Grundsätzlich keine Anpassung der Verwaltungsauffassung
Der BFH bestätigt mit dem Urteil die bisherige Handhabung der Finanzverwaltung. Mit einer Anpassung des Umsatzsteueranwendungserlasses (insbesondere Abschn. 15.23 Abs. 9 Satz 2 UStAE) ist grundsätzlich nicht zu rechnen.
Lediglich soweit die Finanzverwaltung auch bei einer in Ausnahmefällen unentgeltlichen Dienstwagengestellung den Leistungsort ebenfalls nach den für die Vermietung von Beförderungsmitteln geltenden Regelungen (§ 3a Abs. 3 Nr. 2 UStG, vgl. Abschn. 3a.5 Abs. 4 Satz 3 UStAE) bestimmt, dürfte diese Herangehensweise vor dem Hintergrund der eindeutigen EuGH-Entscheidung keinen Bestand haben und der Umsatzsteueranwendungserlass bedarf insoweit der Anpassung.
Eine Anpassung des Umsatzsteueranwendungserlasses im Hinblick auf die Anerkennung von mündlichen Abreden oder aufgrund faktischer betrieblicher Übungen für eine entgeltliche Dienstwagenüberlassung ist fraglich, obgleich der BFH diesen Fall in seinem Urteil explizit offengelassen hat.
Bestimmung der Bemessungsgrundlage weiterhin anhand der lohnsteuerlichen Werte möglich (sog. 1 %-Regelung)
In den Fällen, in denen der Dienstwagenüberlassung ein bestimmter Wert beigemessen und arbeitsvertraglich dokumentiert wird, sollte auch zukünftig eine Ermittlung anhand der lohnsteuerrechtlichen Werte möglich sein.
Hinweis: Diese Herangehensweise wurde vom BFH im Urteilsfall nicht beanstandet. Solange Abschn. 15.23 Abs. 11 UStAE nicht angepasst wird und die Finanzverwaltung die Anwendung dieser Vereinfachungsregelung nicht beanstandet, sollte dies auch über den entschiedenen Einzelfall hinaus Bestand haben.
Grenzüberschreitende Dienstwagenüberlassungen
Die obigen Ausführungen gelten gleichermaßen für Inlandssachverhalte sowie für Dienstwagengestellungen an Arbeitnehmer mit Wohnsitz im Inland.
Überlassen inländische Arbeitgeber Dienstwagen an Arbeitnehmer mit Wohnsitz im Ausland, sollten länderspezifische Besonderheiten in dem jeweiligen Land abgefragt werden.
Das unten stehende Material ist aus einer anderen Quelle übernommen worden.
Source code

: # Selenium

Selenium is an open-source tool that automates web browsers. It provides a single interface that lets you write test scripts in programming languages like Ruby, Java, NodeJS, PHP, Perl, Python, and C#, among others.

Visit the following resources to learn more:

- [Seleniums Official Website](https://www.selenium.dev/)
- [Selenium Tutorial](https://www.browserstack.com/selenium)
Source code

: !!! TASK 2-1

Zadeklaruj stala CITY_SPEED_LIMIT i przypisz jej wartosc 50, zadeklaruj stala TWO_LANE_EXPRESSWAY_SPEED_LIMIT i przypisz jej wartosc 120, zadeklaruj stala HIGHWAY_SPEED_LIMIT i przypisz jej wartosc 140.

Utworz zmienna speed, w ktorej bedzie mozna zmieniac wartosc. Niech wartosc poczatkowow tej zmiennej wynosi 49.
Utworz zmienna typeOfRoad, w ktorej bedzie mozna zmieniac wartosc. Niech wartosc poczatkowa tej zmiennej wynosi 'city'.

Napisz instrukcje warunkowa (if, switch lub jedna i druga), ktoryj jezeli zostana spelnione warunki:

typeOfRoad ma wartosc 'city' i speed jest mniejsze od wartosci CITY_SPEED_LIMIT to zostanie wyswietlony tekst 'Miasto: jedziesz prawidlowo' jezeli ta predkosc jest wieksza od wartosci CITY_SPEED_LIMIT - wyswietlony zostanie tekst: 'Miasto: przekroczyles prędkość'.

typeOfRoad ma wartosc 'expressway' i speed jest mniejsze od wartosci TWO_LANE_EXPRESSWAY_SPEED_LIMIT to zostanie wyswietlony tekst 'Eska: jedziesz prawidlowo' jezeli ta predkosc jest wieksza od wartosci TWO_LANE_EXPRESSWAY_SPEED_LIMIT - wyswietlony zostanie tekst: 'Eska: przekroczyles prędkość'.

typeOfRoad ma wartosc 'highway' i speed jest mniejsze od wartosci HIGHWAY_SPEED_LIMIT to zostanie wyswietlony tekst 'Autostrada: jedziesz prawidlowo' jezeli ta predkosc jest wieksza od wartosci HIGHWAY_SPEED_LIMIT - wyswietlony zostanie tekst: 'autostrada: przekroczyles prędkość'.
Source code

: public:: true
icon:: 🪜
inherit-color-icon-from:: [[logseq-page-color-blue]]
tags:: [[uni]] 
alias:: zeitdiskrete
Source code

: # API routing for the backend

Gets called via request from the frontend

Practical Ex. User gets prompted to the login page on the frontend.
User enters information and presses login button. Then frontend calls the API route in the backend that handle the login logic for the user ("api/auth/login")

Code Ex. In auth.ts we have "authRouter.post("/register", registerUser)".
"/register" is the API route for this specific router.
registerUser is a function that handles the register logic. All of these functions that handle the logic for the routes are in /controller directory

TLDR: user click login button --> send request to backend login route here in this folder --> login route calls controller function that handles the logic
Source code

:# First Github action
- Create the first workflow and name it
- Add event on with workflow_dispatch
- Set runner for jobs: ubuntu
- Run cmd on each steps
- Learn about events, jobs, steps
Zudem können weitere steuerliche Pflichten zu beachten sein. So kann aufgrund der privaten Nutzung durch den Mitarbeiter eine Zulassungs- und Kfz-Steuerpflicht im Ausland begründet werden (z. B. NOVA und Kfz-Steuerpflicht in Österreich). Dies gilt grundsätzlich unabhängig von der umsatzsteuerlichen Behandlung in Deutschland und/oder einem EU-Mitgliedsstaat.